O Papa citou um famoso texto do Exercícios Espirituais de Santo Inácio em que explica como o diabo age de forma diferente quando confrontado com pessoas diferentes, algumas melhores, e outras piores:

"Nas pessoas que vão de um pecado mortal para outro, o inimigo normalmente propõe-lhes prazeres aparentes," (para lhes assegurar que tudo está bem) "fazendo-as imaginar delícias e prazeres sensuais a fim de se apoderar mais deles e fazê-los crescer nos seus vícios e pecados. Nestas pessoas, o bom espírito usa o método oposto, picando-as e mordendo as suas consciências através do processo da razão" (Exercícios Espirituais, 314).

Ouvir o coração

"Quando Inácio estava deitado ferido na casa do seu pai, não pensava em Deus, nem em como reformar a sua própria vida. Não. Ele teve a sua primeira experiência de Deus escutando o seu próprio coração, o que o apresentou com uma curiosa inversão: coisas que eram atraentes à primeira vista deixaram-no desiludido, enquanto noutros, menos deslumbrantes, ele percebeu uma paz duradoura. Nós também já tivemos esta experiência: muitas vezes começamos a pensar em algo, e ficamos lá, e depois acabamos desapontados. Em vez disso, quando realizamos uma obra de caridade, fazemos algo de bom e sentimos alguma felicidade, um bom pensamento vem até nós, e a felicidade vem até nós, algo alegre. É uma experiência que é inteiramente nossa. Ele, Inácio, teve a sua primeira experiência de Deus ao ouvir o seu próprio coração; isto mostrou-lhe uma curiosa inversão. Isto é o que devemos aprender: ouvir o nosso próprio coração, saber o que está a acontecer, que decisão tomar. Para julgar uma situação, temos de ouvir o nosso próprio coração".

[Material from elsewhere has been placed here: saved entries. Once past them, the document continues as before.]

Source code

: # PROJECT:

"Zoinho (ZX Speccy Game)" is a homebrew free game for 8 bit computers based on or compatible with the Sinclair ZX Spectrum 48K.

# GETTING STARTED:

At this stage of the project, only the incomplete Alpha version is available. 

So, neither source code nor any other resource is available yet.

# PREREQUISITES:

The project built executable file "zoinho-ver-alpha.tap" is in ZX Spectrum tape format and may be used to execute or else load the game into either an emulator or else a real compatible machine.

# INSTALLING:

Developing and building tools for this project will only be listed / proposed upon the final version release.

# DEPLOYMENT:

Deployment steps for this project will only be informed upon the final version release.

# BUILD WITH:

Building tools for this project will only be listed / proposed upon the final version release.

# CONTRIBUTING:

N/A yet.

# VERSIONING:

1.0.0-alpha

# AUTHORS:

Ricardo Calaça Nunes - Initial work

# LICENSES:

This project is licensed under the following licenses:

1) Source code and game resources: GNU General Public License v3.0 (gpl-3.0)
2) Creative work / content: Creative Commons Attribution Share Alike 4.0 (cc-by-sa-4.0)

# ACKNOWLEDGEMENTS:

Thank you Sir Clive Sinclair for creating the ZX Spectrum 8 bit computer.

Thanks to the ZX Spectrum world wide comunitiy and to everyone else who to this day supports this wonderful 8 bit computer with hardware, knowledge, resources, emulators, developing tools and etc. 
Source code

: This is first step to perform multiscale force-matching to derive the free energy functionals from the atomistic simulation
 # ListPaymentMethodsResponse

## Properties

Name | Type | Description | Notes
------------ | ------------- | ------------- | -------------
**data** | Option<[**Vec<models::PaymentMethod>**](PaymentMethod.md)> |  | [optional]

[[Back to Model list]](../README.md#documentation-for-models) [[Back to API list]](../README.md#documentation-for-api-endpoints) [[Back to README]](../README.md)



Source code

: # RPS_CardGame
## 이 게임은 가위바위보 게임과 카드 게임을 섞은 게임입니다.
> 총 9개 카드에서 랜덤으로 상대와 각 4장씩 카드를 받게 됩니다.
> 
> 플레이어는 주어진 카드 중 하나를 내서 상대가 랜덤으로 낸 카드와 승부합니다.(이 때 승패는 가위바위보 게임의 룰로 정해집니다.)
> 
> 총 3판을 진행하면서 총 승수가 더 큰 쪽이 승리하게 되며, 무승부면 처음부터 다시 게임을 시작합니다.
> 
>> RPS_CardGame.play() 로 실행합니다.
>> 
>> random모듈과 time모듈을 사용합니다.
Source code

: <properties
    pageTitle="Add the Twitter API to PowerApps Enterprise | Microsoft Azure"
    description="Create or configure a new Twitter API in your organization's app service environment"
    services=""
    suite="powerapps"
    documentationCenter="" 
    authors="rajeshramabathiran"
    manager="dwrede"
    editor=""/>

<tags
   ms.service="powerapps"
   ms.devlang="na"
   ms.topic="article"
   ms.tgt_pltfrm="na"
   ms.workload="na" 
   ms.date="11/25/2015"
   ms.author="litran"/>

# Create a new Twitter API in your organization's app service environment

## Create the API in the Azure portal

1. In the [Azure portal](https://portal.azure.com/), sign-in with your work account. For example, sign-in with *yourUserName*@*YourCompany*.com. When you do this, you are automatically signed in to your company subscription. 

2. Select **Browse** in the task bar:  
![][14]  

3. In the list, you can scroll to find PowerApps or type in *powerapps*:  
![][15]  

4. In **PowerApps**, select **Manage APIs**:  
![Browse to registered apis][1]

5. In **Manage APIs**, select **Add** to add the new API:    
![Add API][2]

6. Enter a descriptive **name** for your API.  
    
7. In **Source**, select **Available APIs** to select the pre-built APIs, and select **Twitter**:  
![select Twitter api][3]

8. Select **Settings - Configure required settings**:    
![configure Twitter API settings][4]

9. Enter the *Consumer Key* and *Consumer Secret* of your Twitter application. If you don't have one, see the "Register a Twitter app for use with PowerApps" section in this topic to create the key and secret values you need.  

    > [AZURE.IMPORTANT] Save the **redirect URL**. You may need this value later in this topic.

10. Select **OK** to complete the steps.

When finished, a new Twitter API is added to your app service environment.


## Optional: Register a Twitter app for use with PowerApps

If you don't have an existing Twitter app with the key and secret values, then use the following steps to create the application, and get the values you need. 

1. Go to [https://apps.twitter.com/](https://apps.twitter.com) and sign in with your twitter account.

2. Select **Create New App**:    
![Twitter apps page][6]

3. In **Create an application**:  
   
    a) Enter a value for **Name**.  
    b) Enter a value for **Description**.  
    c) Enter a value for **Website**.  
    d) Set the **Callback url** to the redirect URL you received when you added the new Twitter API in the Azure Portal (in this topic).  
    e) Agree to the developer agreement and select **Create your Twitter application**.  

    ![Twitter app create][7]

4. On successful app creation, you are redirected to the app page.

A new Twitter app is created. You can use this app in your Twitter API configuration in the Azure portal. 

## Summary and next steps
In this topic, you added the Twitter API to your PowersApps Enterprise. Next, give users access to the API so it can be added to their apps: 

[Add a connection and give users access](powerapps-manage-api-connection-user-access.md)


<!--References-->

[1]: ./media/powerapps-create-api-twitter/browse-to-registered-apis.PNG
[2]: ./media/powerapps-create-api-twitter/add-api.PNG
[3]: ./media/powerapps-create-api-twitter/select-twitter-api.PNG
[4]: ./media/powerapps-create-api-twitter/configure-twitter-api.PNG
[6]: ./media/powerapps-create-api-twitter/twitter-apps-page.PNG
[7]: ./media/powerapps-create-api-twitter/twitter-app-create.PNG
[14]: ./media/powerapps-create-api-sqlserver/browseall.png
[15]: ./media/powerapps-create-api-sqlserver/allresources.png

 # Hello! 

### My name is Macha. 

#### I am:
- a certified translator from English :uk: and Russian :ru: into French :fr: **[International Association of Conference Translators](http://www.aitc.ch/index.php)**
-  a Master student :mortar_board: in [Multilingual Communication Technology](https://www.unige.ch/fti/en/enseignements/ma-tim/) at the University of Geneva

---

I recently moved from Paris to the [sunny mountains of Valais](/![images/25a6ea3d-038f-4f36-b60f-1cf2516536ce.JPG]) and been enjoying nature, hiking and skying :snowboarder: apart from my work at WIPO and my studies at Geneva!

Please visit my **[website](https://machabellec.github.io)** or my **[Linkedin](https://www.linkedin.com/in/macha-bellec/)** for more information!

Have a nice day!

Mas ouvir a voz do coração não é fácil, entre outras coisas porque somos bombardeados por tantos estímulos: "vemos a televisão, ouvimos a rádio, o telemóvel", prosseguiu o Papa, "somos especialistas em ouvir, mas pergunto-vos: sabeis ouvir o vosso coração? Parais para dizer: "Mas como está o meu coração? Está satisfeito, é triste, está à procura de algo?' Para tomar boas decisões, é preciso ouvir o coração".

O aparecimento do acaso

Para nos prepararmos para ouvir a nossa voz interior, temos de ler as biografias dos santos. Neles, é fácil ver como Deus age na vida das pessoas, para que o seu exemplo nos possa guiar nas nossas decisões diárias. Ao interiorizar o Evangelho e a vida dos santos, aprende-se a ver como "Deus trabalha através de acontecimentos imprevisíveis que acontecem por acaso: por acaso isto aconteceu comigo, e por acaso conheci esta pessoa, e por acaso vi este filme. Não foi planeado mas Deus trabalha através de acontecimentos imprevisíveis, e também através de contratempos: 'Mas eu devia ir dar um passeio e tenho um problema com o meu pé, não posso...' Contratempos: o que é que Deus te diz? O que é que a vida te diz lá?

Seguindo esta lógica sobrenatural, o Papa aconselhou os fiéis a estarem "atentos a coisas inesperadas".

"É nos acontecimentos inesperados que Deus fala frequentemente. O que é que a vida te diz aí?... É o Senhor que te fala, ou é o diabo? Alguém está a falar. Mas há ainda algo a ser discernido: como reagir perante o inesperado? Eu estava a relaxar em casa e então, Boom!- minha sogra chega. E como reage à sua sogra? É com amor, ou outra coisa qualquer? É preciso discernir. Eu estava a trabalhar bem no escritório, e um colega vem dizer-me que precisa de algo emprestado: como é que reage? Tomar nota do que acontece quando experimentamos coisas que não esperávamos, e aprender a saber como o nosso coração reage. O discernimento ajuda-nos a reconhecer os sinais com que o Senhor se faz presente em situações imprevistas - mesmo desagradáveis, como foi para Inácio, ferido na sua perna".